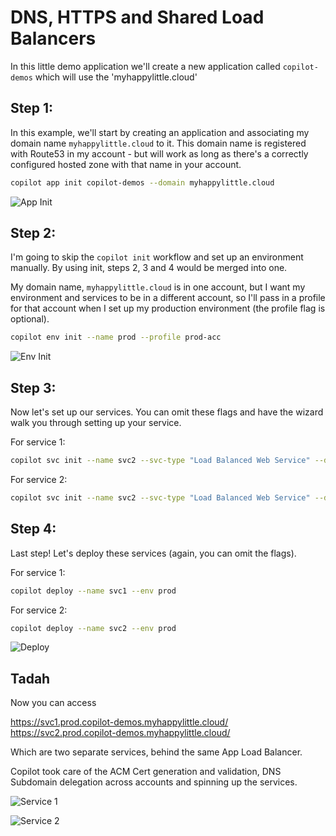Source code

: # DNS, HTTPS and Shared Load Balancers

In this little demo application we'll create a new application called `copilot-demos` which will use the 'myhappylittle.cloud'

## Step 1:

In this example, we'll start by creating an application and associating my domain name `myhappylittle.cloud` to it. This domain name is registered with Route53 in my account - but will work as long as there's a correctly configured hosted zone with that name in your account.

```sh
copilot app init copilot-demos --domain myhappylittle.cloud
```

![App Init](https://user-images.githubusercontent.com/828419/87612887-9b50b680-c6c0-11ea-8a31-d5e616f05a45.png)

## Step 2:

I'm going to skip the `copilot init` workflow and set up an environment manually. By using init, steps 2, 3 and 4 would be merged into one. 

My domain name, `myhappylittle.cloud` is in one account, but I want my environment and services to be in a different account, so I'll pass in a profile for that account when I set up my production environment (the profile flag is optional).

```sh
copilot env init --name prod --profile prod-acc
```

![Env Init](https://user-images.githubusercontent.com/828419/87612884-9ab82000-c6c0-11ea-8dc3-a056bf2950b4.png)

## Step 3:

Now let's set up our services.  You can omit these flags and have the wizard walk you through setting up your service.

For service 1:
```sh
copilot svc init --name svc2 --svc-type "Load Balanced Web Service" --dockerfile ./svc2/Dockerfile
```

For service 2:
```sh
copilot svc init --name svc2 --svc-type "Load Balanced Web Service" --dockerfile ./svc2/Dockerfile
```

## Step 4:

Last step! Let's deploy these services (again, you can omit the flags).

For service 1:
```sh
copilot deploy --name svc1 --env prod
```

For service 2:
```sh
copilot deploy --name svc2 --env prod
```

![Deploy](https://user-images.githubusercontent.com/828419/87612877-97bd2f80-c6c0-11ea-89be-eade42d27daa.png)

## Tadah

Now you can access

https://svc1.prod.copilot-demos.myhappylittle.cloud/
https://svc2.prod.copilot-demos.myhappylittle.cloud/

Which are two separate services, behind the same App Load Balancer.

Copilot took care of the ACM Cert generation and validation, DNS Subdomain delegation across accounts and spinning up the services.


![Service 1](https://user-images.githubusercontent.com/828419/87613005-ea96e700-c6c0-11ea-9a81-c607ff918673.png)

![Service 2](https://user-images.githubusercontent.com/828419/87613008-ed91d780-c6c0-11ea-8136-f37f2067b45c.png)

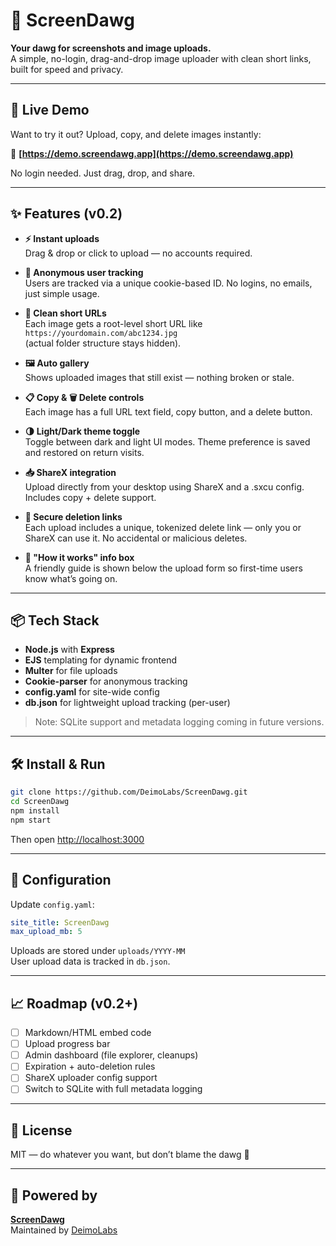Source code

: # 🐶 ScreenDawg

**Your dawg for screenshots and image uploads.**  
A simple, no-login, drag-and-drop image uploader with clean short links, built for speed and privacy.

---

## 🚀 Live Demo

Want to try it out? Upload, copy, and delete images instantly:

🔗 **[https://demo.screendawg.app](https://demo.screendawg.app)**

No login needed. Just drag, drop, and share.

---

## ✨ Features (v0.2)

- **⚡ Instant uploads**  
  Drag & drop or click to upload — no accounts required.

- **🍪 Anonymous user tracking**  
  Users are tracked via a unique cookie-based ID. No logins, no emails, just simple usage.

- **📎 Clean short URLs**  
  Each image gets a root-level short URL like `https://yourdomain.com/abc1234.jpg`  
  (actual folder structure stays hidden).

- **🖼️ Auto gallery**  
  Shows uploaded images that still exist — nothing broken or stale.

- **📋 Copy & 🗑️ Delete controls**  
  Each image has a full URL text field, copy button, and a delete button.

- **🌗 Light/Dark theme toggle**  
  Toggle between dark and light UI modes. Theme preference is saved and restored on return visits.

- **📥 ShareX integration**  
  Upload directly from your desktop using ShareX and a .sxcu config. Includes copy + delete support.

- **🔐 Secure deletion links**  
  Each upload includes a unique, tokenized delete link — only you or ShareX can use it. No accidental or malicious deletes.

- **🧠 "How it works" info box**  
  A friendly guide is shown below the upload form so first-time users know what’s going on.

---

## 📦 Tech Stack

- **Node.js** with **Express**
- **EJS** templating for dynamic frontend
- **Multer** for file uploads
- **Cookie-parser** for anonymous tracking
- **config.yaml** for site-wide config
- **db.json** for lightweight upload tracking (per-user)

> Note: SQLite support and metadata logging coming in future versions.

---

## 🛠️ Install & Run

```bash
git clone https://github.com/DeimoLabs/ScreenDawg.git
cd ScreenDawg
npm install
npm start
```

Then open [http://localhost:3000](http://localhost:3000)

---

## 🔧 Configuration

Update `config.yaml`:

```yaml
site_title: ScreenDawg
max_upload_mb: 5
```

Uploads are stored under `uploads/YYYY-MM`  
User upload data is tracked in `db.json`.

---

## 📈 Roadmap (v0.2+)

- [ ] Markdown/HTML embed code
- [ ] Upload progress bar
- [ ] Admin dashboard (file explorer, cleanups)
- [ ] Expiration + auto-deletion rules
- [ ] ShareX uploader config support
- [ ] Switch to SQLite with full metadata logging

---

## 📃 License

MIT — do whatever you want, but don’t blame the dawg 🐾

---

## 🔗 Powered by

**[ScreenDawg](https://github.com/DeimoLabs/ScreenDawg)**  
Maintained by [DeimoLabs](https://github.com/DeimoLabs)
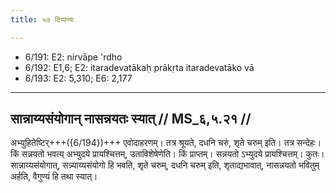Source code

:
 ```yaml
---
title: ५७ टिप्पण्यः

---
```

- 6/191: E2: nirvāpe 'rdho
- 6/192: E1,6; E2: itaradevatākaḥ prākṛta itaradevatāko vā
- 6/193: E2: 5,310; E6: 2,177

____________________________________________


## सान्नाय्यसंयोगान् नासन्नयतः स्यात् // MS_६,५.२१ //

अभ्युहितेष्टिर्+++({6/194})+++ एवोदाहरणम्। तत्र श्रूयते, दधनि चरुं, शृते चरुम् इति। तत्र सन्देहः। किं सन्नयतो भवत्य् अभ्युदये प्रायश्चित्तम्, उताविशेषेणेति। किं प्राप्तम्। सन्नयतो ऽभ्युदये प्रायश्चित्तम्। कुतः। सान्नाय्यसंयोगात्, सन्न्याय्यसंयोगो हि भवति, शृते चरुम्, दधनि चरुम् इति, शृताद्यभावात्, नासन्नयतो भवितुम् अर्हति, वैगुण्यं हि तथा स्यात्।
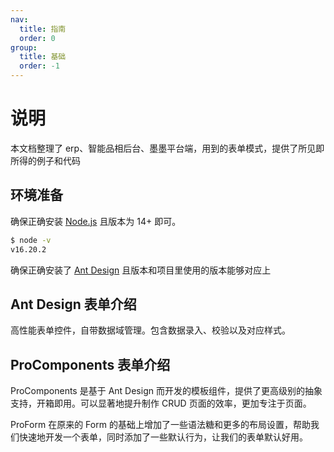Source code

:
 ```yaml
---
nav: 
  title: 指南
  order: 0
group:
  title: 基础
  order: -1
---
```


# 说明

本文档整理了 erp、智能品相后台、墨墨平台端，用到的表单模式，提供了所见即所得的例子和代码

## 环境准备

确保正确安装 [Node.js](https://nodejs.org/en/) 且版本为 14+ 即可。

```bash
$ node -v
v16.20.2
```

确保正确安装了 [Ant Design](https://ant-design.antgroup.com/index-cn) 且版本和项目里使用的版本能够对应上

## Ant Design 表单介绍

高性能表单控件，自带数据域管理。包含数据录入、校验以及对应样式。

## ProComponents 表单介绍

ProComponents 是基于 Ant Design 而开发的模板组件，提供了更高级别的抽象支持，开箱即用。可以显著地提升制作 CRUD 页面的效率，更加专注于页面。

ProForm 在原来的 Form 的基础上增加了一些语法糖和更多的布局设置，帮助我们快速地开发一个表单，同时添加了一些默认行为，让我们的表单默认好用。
++++++
» What is needed
Set the listing down again exactly, skipping each picture.

» Reply to the exercise
Source code

: # DNS, HTTPS and Shared Load Balancers

In this little demo application we'll create a new application called `copilot-demos` which will use the 'myhappylittle.cloud'

## Step 1:

In this example, we'll start by creating an application and associating my domain name `myhappylittle.cloud` to it. This domain name is registered with Route53 in my account - but will work as long as there's a correctly configured hosted zone with that name in your account.

```sh
copilot app init copilot-demos --domain myhappylittle.cloud
```

![App Init](https://user-images.githubusercontent.com/828419/87612887-9b50b680-c6c0-11ea-8a31-d5e616f05a45.png)

## Step 2:

I'm going to skip the `copilot init` workflow and set up an environment manually. By using init, steps 2, 3 and 4 would be merged into one. 

My domain name, `myhappylittle.cloud` is in one account, but I want my environment and services to be in a different account, so I'll pass in a profile for that account when I set up my production environment (the profile flag is optional).

```sh
copilot env init --name prod --profile prod-acc
```

![Env Init](https://user-images.githubusercontent.com/828419/87612884-9ab82000-c6c0-11ea-8dc3-a056bf2950b4.png)

## Step 3:

Now let's set up our services.  You can omit these flags and have the wizard walk you through setting up your service.

For service 1:
```sh
copilot svc init --name svc2 --svc-type "Load Balanced Web Service" --dockerfile ./svc2/Dockerfile
```

For service 2:
```sh
copilot svc init --name svc2 --svc-type "Load Balanced Web Service" --dockerfile ./svc2/Dockerfile
```

## Step 4:

Last step! Let's deploy these services (again, you can omit the flags).

For service 1:
```sh
copilot deploy --name svc1 --env prod
```

For service 2:
```sh
copilot deploy --name svc2 --env prod
```

![Deploy](https://user-images.githubusercontent.com/828419/87612877-97bd2f80-c6c0-11ea-89be-eade42d27daa.png)

## Tadah

Now you can access

https://svc1.prod.copilot-demos.myhappylittle.cloud/
https://svc2.prod.copilot-demos.myhappylittle.cloud/

Which are two separate services, behind the same App Load Balancer.

Copilot took care of the ACM Cert generation and validation, DNS Subdomain delegation across accounts and spinning up the services.


![Service 1](https://user-images.githubusercontent.com/828419/87613005-ea96e700-c6c0-11ea-9a81-c607ff918673.png)

![Service 2](https://user-images.githubusercontent.com/828419/87613008-ed91d780-c6c0-11ea-8136-f37f2067b45c.png)

Source code

: # 🐶 ScreenDawg

**Your dawg for screenshots and image uploads.**  
A simple, no-login, drag-and-drop image uploader with clean short links, built for speed and privacy.

---

## 🚀 Live Demo

Want to try it out? Upload, copy, and delete images instantly:

🔗 **[https://demo.screendawg.app](https://demo.screendawg.app)**

No login needed. Just drag, drop, and share.

---

## ✨ Features (v0.2)

- **⚡ Instant uploads**  
  Drag & drop or click to upload — no accounts required.

- **🍪 Anonymous user tracking**  
  Users are tracked via a unique cookie-based ID. No logins, no emails, just simple usage.

- **📎 Clean short URLs**  
  Each image gets a root-level short URL like `https://yourdomain.com/abc1234.jpg`  
  (actual folder structure stays hidden).

- **🖼️ Auto gallery**  
  Shows uploaded images that still exist — nothing broken or stale.

- **📋 Copy & 🗑️ Delete controls**  
  Each image has a full URL text field, copy button, and a delete button.

- **🌗 Light/Dark theme toggle**  
  Toggle between dark and light UI modes. Theme preference is saved and restored on return visits.

- **📥 ShareX integration**  
  Upload directly from your desktop using ShareX and a .sxcu config. Includes copy + delete support.

- **🔐 Secure deletion links**  
  Each upload includes a unique, tokenized delete link — only you or ShareX can use it. No accidental or malicious deletes.

- **🧠 "How it works" info box**  
  A friendly guide is shown below the upload form so first-time users know what’s going on.

---

## 📦 Tech Stack

- **Node.js** with **Express**
- **EJS** templating for dynamic frontend
- **Multer** for file uploads
- **Cookie-parser** for anonymous tracking
- **config.yaml** for site-wide config
- **db.json** for lightweight upload tracking (per-user)

> Note: SQLite support and metadata logging coming in future versions.

---

## 🛠️ Install & Run

```bash
git clone https://github.com/DeimoLabs/ScreenDawg.git
cd ScreenDawg
npm install
npm start
```

Then open [http://localhost:3000](http://localhost:3000)

---

## 🔧 Configuration

Update `config.yaml`:

```yaml
site_title: ScreenDawg
max_upload_mb: 5
```

Uploads are stored under `uploads/YYYY-MM`  
User upload data is tracked in `db.json`.

---

## 📈 Roadmap (v0.2+)

- [ ] Markdown/HTML embed code
- [ ] Upload progress bar
- [ ] Admin dashboard (file explorer, cleanups)
- [ ] Expiration + auto-deletion rules
- [ ] ShareX uploader config support
- [ ] Switch to SQLite with full metadata logging

---

## 📃 License

MIT — do whatever you want, but don’t blame the dawg 🐾

---

## 🔗 Powered by

**[ScreenDawg](https://github.com/DeimoLabs/ScreenDawg)**  
Maintained by [DeimoLabs](https://github.com/DeimoLabs)
Source code

:
 ```yaml
---
title: ५७ टिप्पण्यः

---
```

- 6/191: E2: nirvāpe 'rdho
- 6/192: E1,6; E2: itaradevatākaḥ prākṛta itaradevatāko vā
- 6/193: E2: 5,310; E6: 2,177

____________________________________________


## सान्नाय्यसंयोगान् नासन्नयतः स्यात् // MS_६,५.२१ //

अभ्युहितेष्टिर्+++({6/194})+++ एवोदाहरणम्। तत्र श्रूयते, दधनि चरुं, शृते चरुम् इति। तत्र सन्देहः। किं सन्नयतो भवत्य् अभ्युदये प्रायश्चित्तम्, उताविशेषेणेति। किं प्राप्तम्। सन्नयतो ऽभ्युदये प्रायश्चित्तम्। कुतः। सान्नाय्यसंयोगात्, सन्न्याय्यसंयोगो हि भवति, शृते चरुम्, दधनि चरुम् इति, शृताद्यभावात्, नासन्नयतो भवितुम् अर्हति, वैगुण्यं हि तथा स्यात्।
Source code

:
 ```yaml
---
nav: 
  title: 指南
  order: 0
group:
  title: 基础
  order: -1
---
```


# 说明

本文档整理了 erp、智能品相后台、墨墨平台端，用到的表单模式，提供了所见即所得的例子和代码

## 环境准备

确保正确安装 [Node.js](https://nodejs.org/en/) 且版本为 14+ 即可。

```bash
$ node -v
v16.20.2
```

确保正确安装了 [Ant Design](https://ant-design.antgroup.com/index-cn) 且版本和项目里使用的版本能够对应上

## Ant Design 表单介绍

高性能表单控件，自带数据域管理。包含数据录入、校验以及对应样式。

## ProComponents 表单介绍

ProComponents 是基于 Ant Design 而开发的模板组件，提供了更高级别的抽象支持，开箱即用。可以显著地提升制作 CRUD 页面的效率，更加专注于页面。

ProForm 在原来的 Form 的基础上增加了一些语法糖和更多的布局设置，帮助我们快速地开发一个表单，同时添加了一些默认行为，让我们的表单默认好用。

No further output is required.